In this notebook, we'll demonstrate how to use the `interdim` package to analyze and visualize data using a very simple example: the Iris dataset. We'll perform dimensionality reduction, clustering, and interactive visualization of the data.

This just involves loading the data, creating an interdim pipeline object, and then just using the included methods to reduce, cluster, and visualize the data.

In [1]:
from sklearn.datasets import load_iris
from interdim import InterDimAnalysis

iris = load_iris()

analysis = InterDimAnalysis(iris.data, true_labels=iris.target, verbose=True)
analysis.reduce(method='tsne', n_components=3)
analysis.cluster(method='dbscan')
analysis.score(method='adjusted_rand')
analysis.show(which_data='reduced', point_visualization='bar')
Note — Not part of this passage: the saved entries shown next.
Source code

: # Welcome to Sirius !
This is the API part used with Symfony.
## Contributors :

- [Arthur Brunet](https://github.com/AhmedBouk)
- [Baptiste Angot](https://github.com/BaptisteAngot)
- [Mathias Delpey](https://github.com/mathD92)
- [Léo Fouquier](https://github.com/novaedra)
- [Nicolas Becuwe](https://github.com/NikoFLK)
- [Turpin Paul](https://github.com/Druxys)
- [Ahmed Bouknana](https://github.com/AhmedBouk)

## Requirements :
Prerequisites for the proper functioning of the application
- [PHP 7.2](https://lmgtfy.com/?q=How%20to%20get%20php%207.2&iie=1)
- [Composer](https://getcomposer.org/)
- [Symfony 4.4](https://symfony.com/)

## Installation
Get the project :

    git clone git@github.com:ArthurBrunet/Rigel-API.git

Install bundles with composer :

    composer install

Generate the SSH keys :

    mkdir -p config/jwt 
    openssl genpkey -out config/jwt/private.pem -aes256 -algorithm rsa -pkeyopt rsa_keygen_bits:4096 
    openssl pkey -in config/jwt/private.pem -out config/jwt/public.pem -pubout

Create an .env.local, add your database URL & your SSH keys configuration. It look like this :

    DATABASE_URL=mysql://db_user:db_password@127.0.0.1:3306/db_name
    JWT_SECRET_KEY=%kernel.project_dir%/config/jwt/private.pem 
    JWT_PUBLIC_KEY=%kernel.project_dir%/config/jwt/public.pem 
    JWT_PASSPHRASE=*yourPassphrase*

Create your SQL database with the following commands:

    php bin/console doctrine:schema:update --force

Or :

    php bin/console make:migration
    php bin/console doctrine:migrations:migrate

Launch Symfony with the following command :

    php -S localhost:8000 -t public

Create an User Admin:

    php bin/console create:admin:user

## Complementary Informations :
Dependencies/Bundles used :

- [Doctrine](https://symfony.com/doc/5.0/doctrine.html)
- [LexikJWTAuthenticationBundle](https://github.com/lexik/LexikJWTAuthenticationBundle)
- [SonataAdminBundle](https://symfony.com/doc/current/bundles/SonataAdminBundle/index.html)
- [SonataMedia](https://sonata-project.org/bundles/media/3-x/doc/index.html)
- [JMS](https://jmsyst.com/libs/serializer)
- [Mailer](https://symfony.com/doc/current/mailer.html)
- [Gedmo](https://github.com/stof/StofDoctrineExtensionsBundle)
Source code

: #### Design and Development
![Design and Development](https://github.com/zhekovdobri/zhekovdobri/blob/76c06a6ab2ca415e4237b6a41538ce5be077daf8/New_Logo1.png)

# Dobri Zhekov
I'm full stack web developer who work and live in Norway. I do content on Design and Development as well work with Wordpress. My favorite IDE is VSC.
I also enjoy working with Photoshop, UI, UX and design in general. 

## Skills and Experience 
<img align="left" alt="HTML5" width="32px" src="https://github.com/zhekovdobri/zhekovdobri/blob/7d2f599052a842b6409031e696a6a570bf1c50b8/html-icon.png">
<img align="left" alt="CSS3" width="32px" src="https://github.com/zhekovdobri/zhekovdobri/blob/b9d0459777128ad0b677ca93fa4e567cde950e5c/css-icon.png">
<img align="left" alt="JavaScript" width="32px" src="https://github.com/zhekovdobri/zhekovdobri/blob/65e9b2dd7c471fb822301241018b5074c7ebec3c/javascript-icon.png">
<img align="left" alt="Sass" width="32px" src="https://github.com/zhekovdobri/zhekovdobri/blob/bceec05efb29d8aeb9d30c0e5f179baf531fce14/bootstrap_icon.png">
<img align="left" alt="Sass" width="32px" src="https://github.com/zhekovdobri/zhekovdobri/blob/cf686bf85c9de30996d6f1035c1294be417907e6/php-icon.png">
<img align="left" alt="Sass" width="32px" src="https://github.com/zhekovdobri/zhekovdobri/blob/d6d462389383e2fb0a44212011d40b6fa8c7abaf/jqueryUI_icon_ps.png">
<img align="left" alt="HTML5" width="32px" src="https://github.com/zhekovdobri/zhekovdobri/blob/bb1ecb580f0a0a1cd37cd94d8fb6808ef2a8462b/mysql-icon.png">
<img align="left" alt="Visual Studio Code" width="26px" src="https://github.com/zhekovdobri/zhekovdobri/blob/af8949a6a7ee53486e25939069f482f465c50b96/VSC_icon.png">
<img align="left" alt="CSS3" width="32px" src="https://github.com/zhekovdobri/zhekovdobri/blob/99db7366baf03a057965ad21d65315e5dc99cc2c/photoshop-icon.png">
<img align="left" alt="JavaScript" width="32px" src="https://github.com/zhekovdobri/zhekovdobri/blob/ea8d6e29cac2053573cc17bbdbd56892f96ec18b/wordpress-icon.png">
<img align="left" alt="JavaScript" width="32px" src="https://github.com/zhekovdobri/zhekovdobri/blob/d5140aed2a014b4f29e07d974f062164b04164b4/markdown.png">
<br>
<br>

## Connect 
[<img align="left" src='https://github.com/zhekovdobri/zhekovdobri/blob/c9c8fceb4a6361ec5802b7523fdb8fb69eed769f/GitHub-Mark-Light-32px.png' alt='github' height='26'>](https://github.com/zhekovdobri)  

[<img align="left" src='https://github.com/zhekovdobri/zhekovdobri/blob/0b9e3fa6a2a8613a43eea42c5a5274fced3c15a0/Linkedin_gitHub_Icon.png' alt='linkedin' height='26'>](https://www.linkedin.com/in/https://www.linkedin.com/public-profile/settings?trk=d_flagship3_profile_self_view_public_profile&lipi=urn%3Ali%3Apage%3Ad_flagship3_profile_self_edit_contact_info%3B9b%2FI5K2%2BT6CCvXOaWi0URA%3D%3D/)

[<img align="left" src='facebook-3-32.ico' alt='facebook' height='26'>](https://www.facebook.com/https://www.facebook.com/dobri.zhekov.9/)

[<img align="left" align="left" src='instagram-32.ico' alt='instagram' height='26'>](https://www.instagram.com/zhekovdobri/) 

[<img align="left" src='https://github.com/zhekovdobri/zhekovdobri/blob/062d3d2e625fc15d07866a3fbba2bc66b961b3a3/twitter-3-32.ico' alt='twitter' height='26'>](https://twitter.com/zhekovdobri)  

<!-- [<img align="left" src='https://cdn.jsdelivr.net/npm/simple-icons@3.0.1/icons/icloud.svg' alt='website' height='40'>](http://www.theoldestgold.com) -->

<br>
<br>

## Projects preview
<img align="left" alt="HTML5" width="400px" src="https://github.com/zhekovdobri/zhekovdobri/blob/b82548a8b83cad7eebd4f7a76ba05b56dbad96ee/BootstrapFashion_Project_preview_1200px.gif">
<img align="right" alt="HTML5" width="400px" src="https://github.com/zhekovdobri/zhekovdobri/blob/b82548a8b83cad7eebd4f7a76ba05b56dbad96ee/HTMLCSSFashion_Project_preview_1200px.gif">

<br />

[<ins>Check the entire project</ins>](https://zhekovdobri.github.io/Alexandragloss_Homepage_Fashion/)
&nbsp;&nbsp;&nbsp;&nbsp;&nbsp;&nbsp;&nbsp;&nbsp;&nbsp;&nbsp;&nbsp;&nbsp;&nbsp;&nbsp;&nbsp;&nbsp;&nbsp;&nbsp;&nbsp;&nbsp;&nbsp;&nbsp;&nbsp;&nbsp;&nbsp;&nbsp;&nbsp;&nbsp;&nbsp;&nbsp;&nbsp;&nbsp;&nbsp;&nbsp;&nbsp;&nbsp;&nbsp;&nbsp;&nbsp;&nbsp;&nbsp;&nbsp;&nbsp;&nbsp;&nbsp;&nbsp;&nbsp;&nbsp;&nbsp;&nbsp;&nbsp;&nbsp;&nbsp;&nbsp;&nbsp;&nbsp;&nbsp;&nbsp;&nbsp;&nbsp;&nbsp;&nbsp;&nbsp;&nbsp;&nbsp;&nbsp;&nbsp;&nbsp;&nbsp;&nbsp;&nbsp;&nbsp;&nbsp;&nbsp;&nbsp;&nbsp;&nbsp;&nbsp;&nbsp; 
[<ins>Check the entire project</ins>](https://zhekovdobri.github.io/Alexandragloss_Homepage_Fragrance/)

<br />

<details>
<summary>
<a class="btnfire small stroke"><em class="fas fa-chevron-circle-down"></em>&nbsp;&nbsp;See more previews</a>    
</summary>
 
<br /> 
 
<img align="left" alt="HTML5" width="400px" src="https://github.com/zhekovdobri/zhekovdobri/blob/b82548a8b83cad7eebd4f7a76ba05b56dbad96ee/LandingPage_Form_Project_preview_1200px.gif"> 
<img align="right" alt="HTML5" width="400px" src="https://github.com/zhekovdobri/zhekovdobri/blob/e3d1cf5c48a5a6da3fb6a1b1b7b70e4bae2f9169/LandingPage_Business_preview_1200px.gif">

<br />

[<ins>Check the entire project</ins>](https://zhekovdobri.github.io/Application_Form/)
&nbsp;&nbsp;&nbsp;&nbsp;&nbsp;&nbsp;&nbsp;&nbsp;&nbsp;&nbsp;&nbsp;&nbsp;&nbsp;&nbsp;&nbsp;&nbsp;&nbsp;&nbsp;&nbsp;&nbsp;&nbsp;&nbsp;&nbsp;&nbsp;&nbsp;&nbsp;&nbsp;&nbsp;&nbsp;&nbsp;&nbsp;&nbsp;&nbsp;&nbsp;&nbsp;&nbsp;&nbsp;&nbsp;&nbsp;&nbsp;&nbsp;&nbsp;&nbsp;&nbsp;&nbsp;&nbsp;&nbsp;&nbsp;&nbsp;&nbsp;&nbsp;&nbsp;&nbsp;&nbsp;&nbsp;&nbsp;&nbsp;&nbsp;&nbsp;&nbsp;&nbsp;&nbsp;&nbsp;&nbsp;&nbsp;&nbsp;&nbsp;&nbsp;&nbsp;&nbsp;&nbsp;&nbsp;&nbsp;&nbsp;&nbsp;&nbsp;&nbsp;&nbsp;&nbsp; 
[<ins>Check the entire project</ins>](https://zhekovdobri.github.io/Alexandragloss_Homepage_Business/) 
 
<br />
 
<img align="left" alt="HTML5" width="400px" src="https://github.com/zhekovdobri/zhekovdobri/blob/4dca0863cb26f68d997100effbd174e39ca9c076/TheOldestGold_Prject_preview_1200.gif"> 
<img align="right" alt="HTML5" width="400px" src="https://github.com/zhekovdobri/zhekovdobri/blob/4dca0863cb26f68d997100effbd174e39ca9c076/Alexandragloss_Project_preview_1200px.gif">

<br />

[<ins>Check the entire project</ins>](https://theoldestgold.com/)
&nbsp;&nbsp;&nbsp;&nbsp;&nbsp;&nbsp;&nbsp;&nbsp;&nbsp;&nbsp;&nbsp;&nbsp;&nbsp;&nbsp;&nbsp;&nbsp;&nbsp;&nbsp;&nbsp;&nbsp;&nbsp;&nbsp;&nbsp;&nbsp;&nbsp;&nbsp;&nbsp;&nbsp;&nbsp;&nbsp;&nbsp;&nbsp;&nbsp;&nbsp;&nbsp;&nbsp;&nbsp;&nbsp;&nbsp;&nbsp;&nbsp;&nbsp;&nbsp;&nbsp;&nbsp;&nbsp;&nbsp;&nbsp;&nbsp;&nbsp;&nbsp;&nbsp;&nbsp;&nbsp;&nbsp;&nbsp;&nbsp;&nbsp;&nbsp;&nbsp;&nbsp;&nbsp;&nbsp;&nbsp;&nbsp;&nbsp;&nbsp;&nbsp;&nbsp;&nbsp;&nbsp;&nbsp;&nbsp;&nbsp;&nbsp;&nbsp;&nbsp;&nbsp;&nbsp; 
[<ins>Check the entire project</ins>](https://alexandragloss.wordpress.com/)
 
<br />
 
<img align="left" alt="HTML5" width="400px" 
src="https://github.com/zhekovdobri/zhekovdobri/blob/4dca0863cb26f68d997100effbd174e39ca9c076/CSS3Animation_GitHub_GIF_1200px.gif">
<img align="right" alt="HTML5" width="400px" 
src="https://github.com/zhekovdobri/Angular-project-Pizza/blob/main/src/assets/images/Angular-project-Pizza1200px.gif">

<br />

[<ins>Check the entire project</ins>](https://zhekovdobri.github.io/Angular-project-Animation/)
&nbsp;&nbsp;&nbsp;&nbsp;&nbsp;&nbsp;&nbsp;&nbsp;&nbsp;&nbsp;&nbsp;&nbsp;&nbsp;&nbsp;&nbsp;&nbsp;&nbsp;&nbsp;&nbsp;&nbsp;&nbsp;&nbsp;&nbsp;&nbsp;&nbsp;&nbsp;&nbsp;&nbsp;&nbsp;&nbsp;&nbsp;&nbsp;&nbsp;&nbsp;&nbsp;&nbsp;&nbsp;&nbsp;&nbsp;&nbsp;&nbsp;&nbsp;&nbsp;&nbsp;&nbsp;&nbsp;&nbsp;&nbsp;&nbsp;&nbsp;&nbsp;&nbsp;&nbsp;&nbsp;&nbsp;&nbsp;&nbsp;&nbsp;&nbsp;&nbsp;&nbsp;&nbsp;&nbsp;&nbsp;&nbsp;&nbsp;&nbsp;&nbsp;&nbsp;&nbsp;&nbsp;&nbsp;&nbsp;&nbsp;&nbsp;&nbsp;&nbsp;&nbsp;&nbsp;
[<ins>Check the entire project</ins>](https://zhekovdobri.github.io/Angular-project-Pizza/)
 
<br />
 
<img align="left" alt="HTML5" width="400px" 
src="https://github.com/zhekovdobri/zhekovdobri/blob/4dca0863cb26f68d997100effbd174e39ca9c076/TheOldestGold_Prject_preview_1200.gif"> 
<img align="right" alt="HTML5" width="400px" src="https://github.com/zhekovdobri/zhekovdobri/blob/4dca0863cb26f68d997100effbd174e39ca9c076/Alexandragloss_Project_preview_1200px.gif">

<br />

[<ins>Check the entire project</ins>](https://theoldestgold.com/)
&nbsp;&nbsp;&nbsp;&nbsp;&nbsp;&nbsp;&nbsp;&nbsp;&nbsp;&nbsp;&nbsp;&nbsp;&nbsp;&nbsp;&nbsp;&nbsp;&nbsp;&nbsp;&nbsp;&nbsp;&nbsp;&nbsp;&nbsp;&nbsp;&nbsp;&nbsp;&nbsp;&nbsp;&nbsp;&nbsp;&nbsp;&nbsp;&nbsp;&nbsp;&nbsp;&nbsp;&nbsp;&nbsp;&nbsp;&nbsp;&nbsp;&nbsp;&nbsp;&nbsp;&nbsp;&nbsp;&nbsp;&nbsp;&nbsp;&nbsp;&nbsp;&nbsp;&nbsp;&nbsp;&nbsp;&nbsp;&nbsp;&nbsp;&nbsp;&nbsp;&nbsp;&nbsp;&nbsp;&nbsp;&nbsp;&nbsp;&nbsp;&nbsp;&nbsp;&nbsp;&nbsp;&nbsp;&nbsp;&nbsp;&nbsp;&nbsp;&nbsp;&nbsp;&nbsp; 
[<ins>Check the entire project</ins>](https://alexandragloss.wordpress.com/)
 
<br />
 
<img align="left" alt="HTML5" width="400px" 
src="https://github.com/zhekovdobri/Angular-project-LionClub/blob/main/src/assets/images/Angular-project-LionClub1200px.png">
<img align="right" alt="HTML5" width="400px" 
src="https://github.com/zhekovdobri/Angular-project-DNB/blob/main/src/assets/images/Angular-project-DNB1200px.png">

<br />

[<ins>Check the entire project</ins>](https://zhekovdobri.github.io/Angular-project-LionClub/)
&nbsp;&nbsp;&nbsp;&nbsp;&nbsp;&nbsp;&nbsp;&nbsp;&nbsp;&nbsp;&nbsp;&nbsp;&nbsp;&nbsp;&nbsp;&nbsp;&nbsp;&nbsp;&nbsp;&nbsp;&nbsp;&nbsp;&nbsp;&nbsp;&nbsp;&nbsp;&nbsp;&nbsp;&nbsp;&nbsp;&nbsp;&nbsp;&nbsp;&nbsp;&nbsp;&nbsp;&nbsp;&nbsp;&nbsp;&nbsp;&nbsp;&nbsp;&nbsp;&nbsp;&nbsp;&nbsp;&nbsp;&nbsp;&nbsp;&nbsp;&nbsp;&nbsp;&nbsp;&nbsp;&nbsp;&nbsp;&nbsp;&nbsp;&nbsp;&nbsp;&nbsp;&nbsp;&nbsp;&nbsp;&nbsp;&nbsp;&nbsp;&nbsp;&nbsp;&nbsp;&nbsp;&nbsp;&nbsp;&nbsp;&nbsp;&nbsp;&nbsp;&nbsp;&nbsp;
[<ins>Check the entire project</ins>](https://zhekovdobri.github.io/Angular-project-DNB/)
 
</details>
Performing dimensionality reduction via TSNE with default arguments.
Reduced data shape: (150, 3)
Performing clustering via DBSCAN with default arguments.
Clustering complete. Number of clusters: 1
Clustering Evaluation Result (adjusted_rand):
Score: 0.0


<dash.dash.Dash at 0x7488bc16a930>

If you want to customize the bar plot, you can do so by passing an InteractionPlot object instead of just 'bar'. You can customize all sorts of things in this way!

In [2]:
from interdim import InterDimAnalysis, InteractionPlot

point_visualization = InteractionPlot(iris.data, plot_type='bar', trace_kwargs={'x': iris.feature_names})
analysis.show(which_data='reduced', point_visualization=point_visualization)

<dash.dash.Dash at 0x7488b7130350>

Feel free to try out different reduction methods (we find UMAP tends to work the best), different clustering methods, different visualization types, etc.